American Transit Insurance v. Continental Casualty Insurance

625 N.Y.S.2d 653 | N.Y. App. Div. | 1995

In an action for a judgment declaring, inter alia, that the plaintiff is the excess insurance carrier in an action entitled Newell v Mead Truck Renting, in the Supreme Court, Nassau County, Index No. 16226/88, the defendants Continental Casualty Insurance Company, David J. Clare, and Diamond Truck Leasing Co. appeal from a judgment of the Supreme Court, Nassau County (Segal, J.), entered October 15, 1993, which, after a nonjury trial, declared the plaintiff to be the excess insurance carrier and Continental Casualty Insurance Company to be the primary insurance carrier in the underlying action, and the plaintiff cross-appeals from so much of the same judgment as declared it to be the excess insurance carrier in the underlying action.

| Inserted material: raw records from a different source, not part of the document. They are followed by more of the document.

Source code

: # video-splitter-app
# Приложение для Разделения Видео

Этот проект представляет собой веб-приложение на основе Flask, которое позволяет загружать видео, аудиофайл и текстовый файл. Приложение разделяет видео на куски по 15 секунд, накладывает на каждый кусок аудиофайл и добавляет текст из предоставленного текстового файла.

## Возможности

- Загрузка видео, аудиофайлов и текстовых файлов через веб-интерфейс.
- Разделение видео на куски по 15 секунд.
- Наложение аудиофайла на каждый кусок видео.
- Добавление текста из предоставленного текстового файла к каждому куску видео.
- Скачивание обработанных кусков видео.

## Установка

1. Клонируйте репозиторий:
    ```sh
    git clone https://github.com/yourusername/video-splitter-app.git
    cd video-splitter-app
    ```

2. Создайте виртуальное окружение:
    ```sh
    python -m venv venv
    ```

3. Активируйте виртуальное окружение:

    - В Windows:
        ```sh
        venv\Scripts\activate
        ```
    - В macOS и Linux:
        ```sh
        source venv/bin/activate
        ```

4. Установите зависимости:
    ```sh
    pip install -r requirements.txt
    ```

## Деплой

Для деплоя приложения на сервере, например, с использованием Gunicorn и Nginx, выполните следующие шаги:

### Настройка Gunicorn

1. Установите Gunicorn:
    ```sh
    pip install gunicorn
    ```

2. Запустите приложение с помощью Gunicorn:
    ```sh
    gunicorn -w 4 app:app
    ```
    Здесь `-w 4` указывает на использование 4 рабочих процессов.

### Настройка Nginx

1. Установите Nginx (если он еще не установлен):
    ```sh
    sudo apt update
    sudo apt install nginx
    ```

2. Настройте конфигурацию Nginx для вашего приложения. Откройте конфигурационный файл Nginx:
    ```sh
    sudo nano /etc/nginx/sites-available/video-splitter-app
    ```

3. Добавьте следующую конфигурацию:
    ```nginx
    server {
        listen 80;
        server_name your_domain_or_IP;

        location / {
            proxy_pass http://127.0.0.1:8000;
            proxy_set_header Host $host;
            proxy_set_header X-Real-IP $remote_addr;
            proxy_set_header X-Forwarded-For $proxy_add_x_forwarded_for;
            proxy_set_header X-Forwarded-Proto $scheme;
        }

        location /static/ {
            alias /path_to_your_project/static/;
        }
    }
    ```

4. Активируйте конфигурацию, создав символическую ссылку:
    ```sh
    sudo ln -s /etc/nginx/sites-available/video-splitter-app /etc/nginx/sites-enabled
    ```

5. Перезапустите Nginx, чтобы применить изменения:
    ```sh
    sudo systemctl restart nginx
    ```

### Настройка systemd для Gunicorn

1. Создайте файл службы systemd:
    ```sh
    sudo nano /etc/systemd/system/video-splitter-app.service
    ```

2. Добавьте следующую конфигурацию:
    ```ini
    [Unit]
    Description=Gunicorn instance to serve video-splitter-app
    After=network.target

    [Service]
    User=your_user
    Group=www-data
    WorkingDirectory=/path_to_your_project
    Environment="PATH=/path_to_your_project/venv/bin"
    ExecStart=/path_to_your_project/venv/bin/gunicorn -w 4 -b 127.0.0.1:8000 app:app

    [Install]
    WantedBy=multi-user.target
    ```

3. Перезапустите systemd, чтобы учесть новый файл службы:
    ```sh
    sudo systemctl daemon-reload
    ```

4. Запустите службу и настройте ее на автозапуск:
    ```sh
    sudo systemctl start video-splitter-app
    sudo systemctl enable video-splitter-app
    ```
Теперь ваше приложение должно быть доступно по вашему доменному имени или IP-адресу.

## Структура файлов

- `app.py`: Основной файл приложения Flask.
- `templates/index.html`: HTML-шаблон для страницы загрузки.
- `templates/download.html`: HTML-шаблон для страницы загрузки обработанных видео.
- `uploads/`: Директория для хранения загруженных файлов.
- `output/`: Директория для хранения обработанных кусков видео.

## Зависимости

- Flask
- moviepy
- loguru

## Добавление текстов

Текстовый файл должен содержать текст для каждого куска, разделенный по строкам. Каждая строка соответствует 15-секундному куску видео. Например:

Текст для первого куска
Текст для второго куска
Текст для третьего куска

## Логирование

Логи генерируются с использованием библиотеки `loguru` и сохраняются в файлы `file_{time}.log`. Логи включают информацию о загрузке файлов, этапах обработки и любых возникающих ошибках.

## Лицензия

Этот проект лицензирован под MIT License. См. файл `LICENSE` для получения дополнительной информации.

Ordered that the appeals of the defendants David J. Clare and Diamond Truck Leasing Co. and the cross appeal are dismissed as abandoned; and it is further,

Ordered that the judgment is affirmed; and it is further,

*343Ordered that the plaintiff is awarded one bill of costs.

The appellant Continental Casualty Insurance Company (hereinafter Continental) concedes on appeal that, pursuant to an endorsement to the plaintiff’s insurance policy, the plaintiff provided excess insurance coverage for the automobile accident that is the subject of the underlying action. Moreover, the plaintiff’s named insured was also an additional insured under a policy issued by Continental. Thus, Continental contends that its insurance coverage was also excess and that it and the plaintiff should contribute equally to the settlement of the underlying wrongful death action because their limits of liability were identical.

As a general rule, when several insurance policies cover the same risk and each purports to be excess, the excess clauses negate each other and each insurance carrier contributes its proportionate share of the loss (Federal Ins. Co. v Atlantic Natl. Ins. Co., 25 NY2d 71). However, the general rule is inapplicable when its application would distort the meaning of the terms of the policies (State Farm Fire & Cas. Co. v LiMauro, 65 NY2d 369, 374; Lumbermens Mut. Cas. Co. v Allstate Ins. Co., 51 NY2d 651, 655). Thus, an insurance carrier whose policy purports to provide excess insurance coverage, but contemplates contribution with other excess insurance carriers or does not negate such a possibility, must contribute ratably with an insurance carrier with a similar policy. However, such an insurance carrier must exhaust its own policy before seeking contribution from an insurance carrier whose policy expressly negates contribution with other carriers or otherwise manifests that it is intended to be excess over other excess policies (State Farm Fire & Cas. Co. v LiMauro, supra, at 375-376).

In this case, even if Continental were an excess insurance carrier, the general rule of ratable contribution is inapplicable because the excess insurance clauses of Continental’s and the plaintiff’s policies are not similar. Continental’s "Other Insurance” clause contemplates contribution with other insurance carriers, whether excess or primary. The plaintiff’s endorsement, however, specifically provides, "The insurance provided by this endorsement is excess over any other collectible insurance, whether primary, excess or contingent.” Thus, the plaintiff’s endorsement negates contribution and manifests an intention that the plaintiff’s insurance coverage is to be excess over any other excess insurance coverage. Consequently, the Supreme Court properly determined that Continental’s policy had to be exhausted before the plaintiff would be required to *344contribute to the settlement of the underlying action (see, State Farm Fire & Cas. Co. v LiMauro, supra; Lumbermens Mut. Cas. Co. v Allstate Ins. Co., supra; Davis v De Frank, 33 AD2d 236, affd 27 NY2d 924). Ritter, J. P., Altman, Hart and Goldstein, JJ., concur.